Le mouvement druidique, appelé également « néo-druidisme », est très varié. Il n’y a pas de dogme ou de schéma de croyances auxquels tous les groupes souscrivent. Néanmoins un certain nombre de traits sont communs à la majorité d’entre eux. La croyance principale est que la Terre et la Nature sont sacrées et sont dignes d’être vénérées en tant que telles. Le respect des ancêtres, et en particulier des ancêtres païens, est une autre croyance qui se retrouve souvent à la base de ces mouvements. Une autre encore, commune à la plupart d’entre eux, est la croyance en l’immortalité de l’âme et en l’évolution des êtres par la réincarnation.
Les sources du druidisme contemporain sont le fruit d’âpres débats, concernant l’héritage réel ou non de la religion celte antique. Certains s’en revendiquent directement, d’autres non. La naissance du druidisme actuel est établie au début du XVIIIème Siècle en Grande-Bretagne. Elle serait alors d’inspiration maçonnique.
Le druide antique était le guide spirituel d’un peuple et le conseiller du Roi, à l’image de Cathbad en Irlande ou du mythique Merlin.

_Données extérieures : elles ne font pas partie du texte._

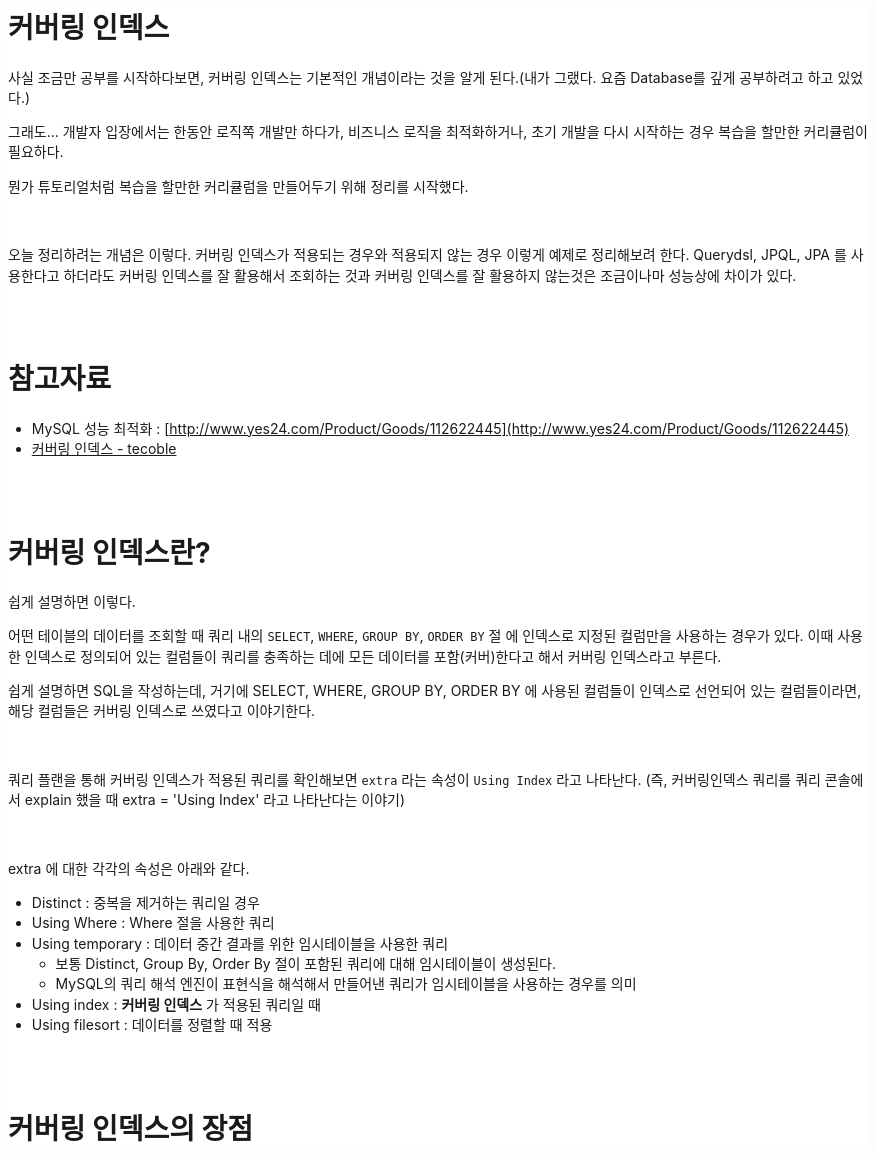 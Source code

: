 # 커버링 인덱스

사실 조금만 공부를 시작하다보면, 커버링 인덱스는 기본적인 개념이라는 것을 알게 된다.(내가 그랬다. 요즘 Database를 깊게 공부하려고 하고 있었다.)<br>

그래도... 개발자 입장에서는 한동안 로직쪽 개발만 하다가, 비즈니스 로직을 최적화하거나, 초기 개발을 다시 시작하는 경우 복습을 할만한 커리큘럼이 필요하다.<br>

뭔가 튜토리얼처럼 복습을 할만한 커리큘럼을 만들어두기 위해 정리를 시작했다.<br>

<br>

오늘 정리하려는 개념은 이렇다. 커버링 인덱스가 적용되는 경우와 적용되지 않는 경우 이렇게 예제로 정리해보려 한다. Querydsl, JPQL, JPA 를 사용한다고 하더라도 커버링 인덱스를 잘 활용해서 조회하는 것과 커버링 인덱스를 잘 활용하지 않는것은 조금이나마 성능상에 차이가 있다.<BR>

<BR>

# 참고자료

- MySQL 성능 최적화 : [http://www.yes24.com/Product/Goods/112622445](http://www.yes24.com/Product/Goods/112622445)
- [커버링 인덱스 - tecoble](https://tecoble.techcourse.co.kr/post/2021-10-12-covering-index/)

<br>

# 커버링 인덱스란?

쉽게 설명하면 이렇다.<br>

어떤 테이블의 데이터를 조회할 때  쿼리 내의 `SELECT`, `WHERE`, `GROUP BY`, `ORDER BY` 절 에 인덱스로 지정된 컬럼만을 사용하는 경우가 있다. 이때 사용한 인덱스로 정의되어 있는 컬럼들이 쿼리를 충족하는 데에 모든 데이터를 포함(커버)한다고 해서 커버링 인덱스라고 부른다.<br>

쉽게 설명하면 SQL을 작성하는데, 거기에 SELECT, WHERE, GROUP BY, ORDER BY 에 사용된 컬럼들이 인덱스로 선언되어 있는 컬럼들이라면, 해당 컬럼들은 커버링 인덱스로 쓰였다고 이야기한다.<br>

<br>

쿼리 플랜을 통해 커버링 인덱스가 적용된 쿼리를 확인해보면 `extra` 라는 속성이 `Using Index` 라고 나타난다. (즉, 커버링인덱스 쿼리를 쿼리 콘솔에서 explain 했을 때 extra = 'Using Index' 라고 나타난다는 이야기)<br>

<br>

extra 에 대한 각각의 속성은 아래와 같다.

- Distinct : 중복을 제거하는 쿼리일 경우
- Using Where : Where 절을 사용한 쿼리
- Using temporary : 데이터 중간 결과를 위한 임시테이블을 사용한 쿼리 
  - 보통 Distinct, Group By, Order By 절이 포함된 쿼리에 대해 임시테이블이 생성된다.
  - MySQL의 쿼리 해석 엔진이 표현식을 해석해서 만들어낸 쿼리가 임시테이블을 사용하는 경우를 의미
- Using index : **커버링 인덱스** 가 적용된 쿼리일 때 
- Using filesort : 데이터를 정렬할 때 적용

<br>



# 커버링 인덱스의 장점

A notre époque, les druides se définissent autrement : comme « un transmetteur de Savoir, un chercheur et un sage ». L’enseignement est long. Le druide doit d’abord être élève (marcassin ou mabinog selon les groupes). Il peut alors devenir Barde. Pour devenir à son tour druide, enseignant et « guide », il doit apprendre l’Histoire, les Légendes, les Arts, la Poésie… et la voie de l’Ovate (sciences, énergies, plantes…). Ce parcours est long. Cela peut prendre plus de 20 ans pour devenir druide.